• David Lester

WHEN MORE THAN 25 SECONDS IS TOO LONG


We've all been there. Its Friday afternoon, the phone rings and its someone pitching. Your heart sinks a little, but you're prepared to give the caller a chance. Then follows the briefest "How are you?.....fantastic" with caller talking for two minutes without giving you an opportunity to say anything.

The opening of a call to a new sales prospect should be scripted, but learned not read out. If it lasts more than 25 seconds there's a high risk the person on the other end of the phone will switch off.

It should always include who the caller is, the company they represent and something about the product or service that intrigues. Its a "What's in it for me?" moment for the prospect. Then end with an open question which engages. That starts a conversation. All in 25 seconds. Sounds obvious?
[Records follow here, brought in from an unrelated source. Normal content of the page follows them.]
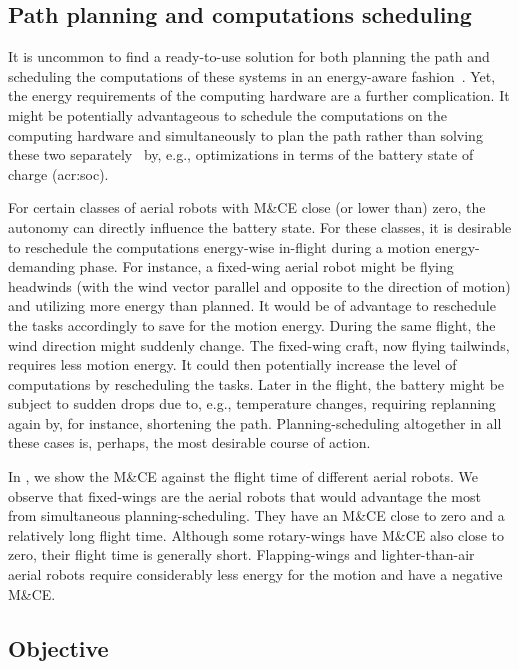 \subsection{Path planning and computations scheduling}

It is uncommon to find a ready-to-use solution for both planning the path and scheduling the computations of these systems in an energy-aware fashion~\citep{brateman2006energy,sudhakar2020balancing}. Yet, the energy requirements of the computing hardware are a further complication. It might be potentially advantageous to schedule the computations on the computing hardware and simultaneously to plan the path rather than solving these two separately~\citep{lahijanian2018resource,ondruska2015scheduled} by, e.g., optimizations in terms of the battery state of charge (\Gls{acr:soc}). 

For certain classes of aerial robots with M\&CE close (or lower than) zero, the autonomy can directly influence the battery state. For these classes, it is desirable to reschedule the computations energy-wise in-flight during a motion energy-demanding phase. For instance, a fixed-wing aerial robot might be flying headwinds (with the wind vector parallel and opposite to the direction of motion) and utilizing more energy than planned. It would be of advantage to reschedule the tasks accordingly to save for the motion energy. During the same flight, the wind direction might suddenly change. The fixed-wing craft, now flying tailwinds, requires less motion energy. It could then potentially increase the level of computations by rescheduling the tasks. Later in the flight, the battery might be subject to sudden drops due to, e.g., temperature changes, requiring replanning again by, for instance, shortening the path. Planning-scheduling altogether in all these cases is, perhaps, the most desirable course of action.

In , we show the M\&CE against the flight time of different aerial robots. We observe that fixed-wings are the aerial robots that would advantage the most from simultaneous planning-scheduling. They have an M\&CE close to zero and a relatively long flight time. Although some rotary-wings have M\&CE also close to zero, their flight time is generally short. Flapping-wings and lighter-than-air aerial robots require considerably less energy for the motion and have a negative M\&CE.

\subsection{Objective}
\label{sec:objective}

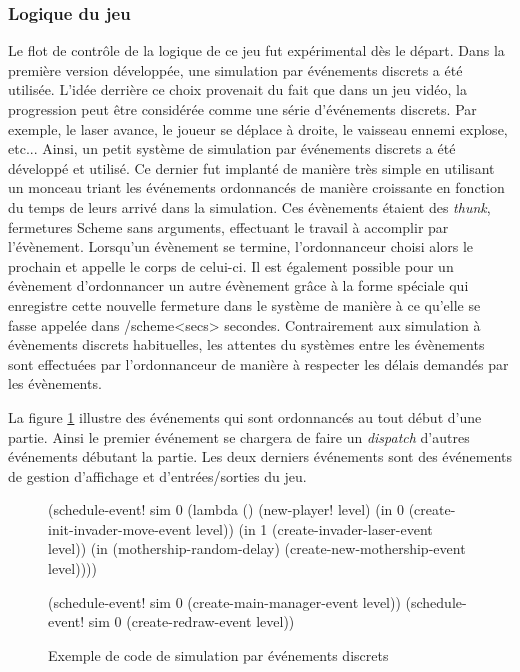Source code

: \documentclass[12pt,oneside,letterpaper,francais]{book}
\newcommand{\scheme}[1]{\selectlanguage{english}{\tt #1}\selectlanguage{french}}
\begin{document}
\subsubsection{Logique du jeu}

Le flot de contrôle de la logique de ce jeu fut expérimental dès le
départ. Dans la première version développée, une simulation par
événements discrets a été utilisée. L'idée derrière ce choix provenait
du fait que dans un jeu vidéo, la progression peut être considérée
comme une série d'événements discrets. Par exemple, le laser avance,
le joueur se déplace à droite, le vaisseau ennemi explose,
etc... Ainsi, un petit système de simulation par événements discrets a
été développé et utilisé. Ce dernier fut implanté de manière très
simple en utilisant un monceau triant les événements ordonnancés de
manière croissante en fonction du temps de leurs arrivé dans la
simulation. Ces évènements étaient des \textit{thunk}, fermetures
Scheme sans arguments, effectuant le travail à accomplir par
l'évènement. Lorsqu'un évènement se termine, l'ordonnanceur choisi
alors le prochain et appelle le corps de celui-ci. Il est également
possible pour un évènement d'ordonnancer un autre évènement grâce à la
forme spéciale \scheme{(in <secs> <thunk>)} qui enregistre cette
nouvelle fermeture dans le système de manière à ce qu'elle se fasse
appelée dans /scheme{<secs>} secondes. Contrairement aux simulation à
évènements discrets habituelles, les attentes du systèmes entre les
évènements sont effectuées par l'ordonnanceur de manière à respecter
les délais demandés par les évènements.

La figure \ref{Exp:des} illustre des événements qui sont ordonnancés
au tout début d'une partie. Ainsi le premier événement se chargera de
faire un \textit{dispatch} d'autres événements débutant la partie. Les
deux derniers événements sont des événements de gestion d'affichage et
d'entrées/sorties du jeu.

\begin{figure}[htb!]
  \begin{schemecode}
(schedule-event! sim 0
  (lambda () (new-player! level)
             (in 0 (create-init-invader-move-event level))
             (in 1 (create-invader-laser-event level))
             (in (mothership-random-delay)
                 (create-new-mothership-event level))))
 
(schedule-event! sim 0 (create-main-manager-event level))
(schedule-event! sim 0 (create-redraw-event level))
  \end{schemecode}
  \caption{Exemple de code de simulation par événements discrets}
  \label{Exp:des}
\end{figure}
\end{document}
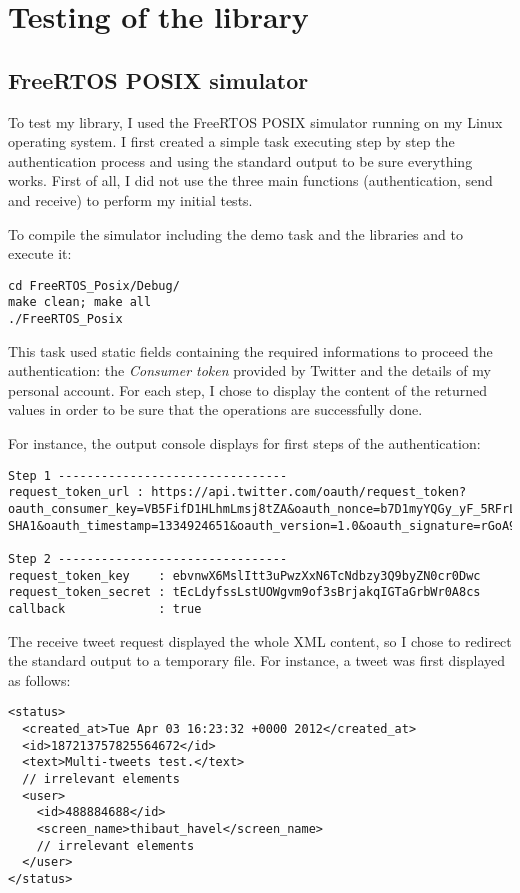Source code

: \chapter{Testing of the library}


\section{FreeRTOS POSIX simulator}

\hspace{15mm}To test my library, I used the FreeRTOS POSIX simulator running on my Linux operating system. I first created a simple task executing step by step the authentication process and using the standard output to be sure everything works. First of all, I did not use the three main functions (authentication, send and receive) to perform my initial tests.

To compile the simulator including the demo task and the libraries and to execute it:
\begin{lstlisting}
cd FreeRTOS_Posix/Debug/
make clean; make all
./FreeRTOS_Posix
\end{lstlisting}

This task used static fields containing the required informations to proceed the authentication: the \textit{Consumer token} provided by Twitter and the details of my personal account. For each step, I chose to display the content of the returned values in order to be sure that the operations are successfully done.

For instance, the output console displays for first steps of the authentication:
\begin{lstlisting}
Step 1 --------------------------------
request_token_url : https://api.twitter.com/oauth/request_token?oauth_consumer_key=VB5FifD1HLhmLmsj8tZA&oauth_nonce=b7D1myYQGy_yF_5RFrLs0&oauth_signature_method=HMAC-SHA1&oauth_timestamp=1334924651&oauth_version=1.0&oauth_signature=rGoA99tkEd%2B7%2F2RpSvZOzm%2FqVWI%3D 

Step 2 --------------------------------
request_token_key    : ebvnwX6MslItt3uPwzXxN6TcNdbzy3Q9byZN0cr0Dwc 
request_token_secret : tEcLdyfssLstUOWgvm9of3sBrjakqIGTaGrbWr0A8cs 
callback             : true 
\end{lstlisting}

The receive tweet request displayed the whole XML content, so I chose to redirect the standard output to a temporary file. For instance, a tweet was first displayed as follows:\clearpage
\begin{lstlisting}
<status>
  <created_at>Tue Apr 03 16:23:32 +0000 2012</created_at>
  <id>187213757825564672</id>
  <text>Multi-tweets test.</text>
  // irrelevant elements
  <user>
    <id>488884688</id>
    <screen_name>thibaut_havel</screen_name>
    // irrelevant elements
  </user>
</status>
\end{lstlisting}

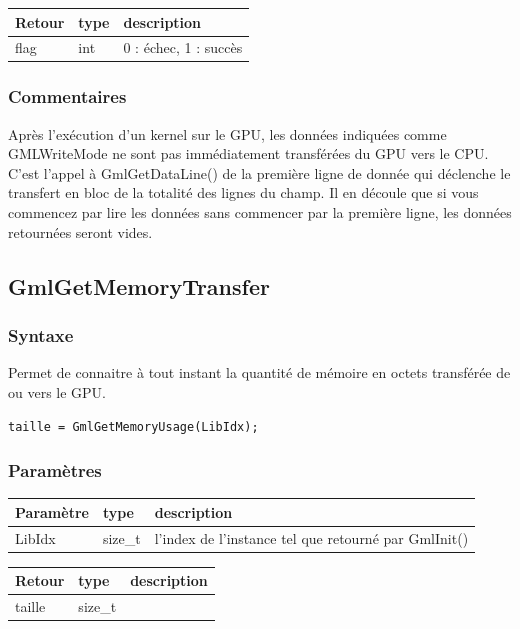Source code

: \documentclass[a4paper,12pt]{article}
\begin{document}
\medskip

\begin{tabular}{|m{2cm}|m{1.5cm}|m{10.5cm}|}
\hline
Retour     & type   & description \\
\hline
flag       & int    & 0 : échec, 1 : succès \\
\hline
\end{tabular}

\subsubsection*{Commentaires}
Après l'exécution d'un kernel sur le GPU, les données indiquées comme GMLWriteMode ne sont pas immédiatement transférées du GPU vers le CPU.
C'est l'appel à GmlGetDataLine() de la première ligne de donnée qui déclenche le transfert en bloc de la totalité des lignes du champ.
Il en découle que si vous commencez par lire les données sans commencer par la première ligne, les données retournées seront vides.


\subsection{GmlGetMemoryTransfer}

\subsubsection*{Syntaxe}

Permet de connaitre à tout instant la quantité de mémoire en octets transférée de ou vers le GPU.

{\tt taille = GmlGetMemoryUsage(LibIdx);}

\subsubsection*{Paramètres}

\begin{tabular}{|m{2cm}|m{1.5cm}|m{10.5cm}|}
\hline
Paramètre  & type    & description \\
\hline
LibIdx     & size\_t & l'index de l'instance tel que retourné par GmlInit() \\
\hline
\end{tabular}

\medskip

\begin{tabular}{|m{2cm}|m{1.5cm}|m{10.5cm}|}
\hline
Retour     & type    & description \\
\hline
taille     & size\_t & \\
\hline
\end{tabular}
\end{document}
Listen to the next sales call you receive and check these off!

The majority of sales calls I receive are rather like the person at the party who asks how you are and then without waiting for an answer talks non stop about themselves. Following with an open question gets the other person talking. Ask a closed question and a 'Yes' or 'No' answer doesn't get you very far when the prospect is itching to get you off the phone.

Sales calls often sound like the caller hasn't the faintest idea about the company or person they are calling. With many saying the digital marketing has replaced telemarketing, the day of traditional "cold" calling is over. But the idea that its now only about digital marketing is untrue. Sales strategies need to employ multi-channels and work techniques in conjunction with each other. Thats the key to successful results.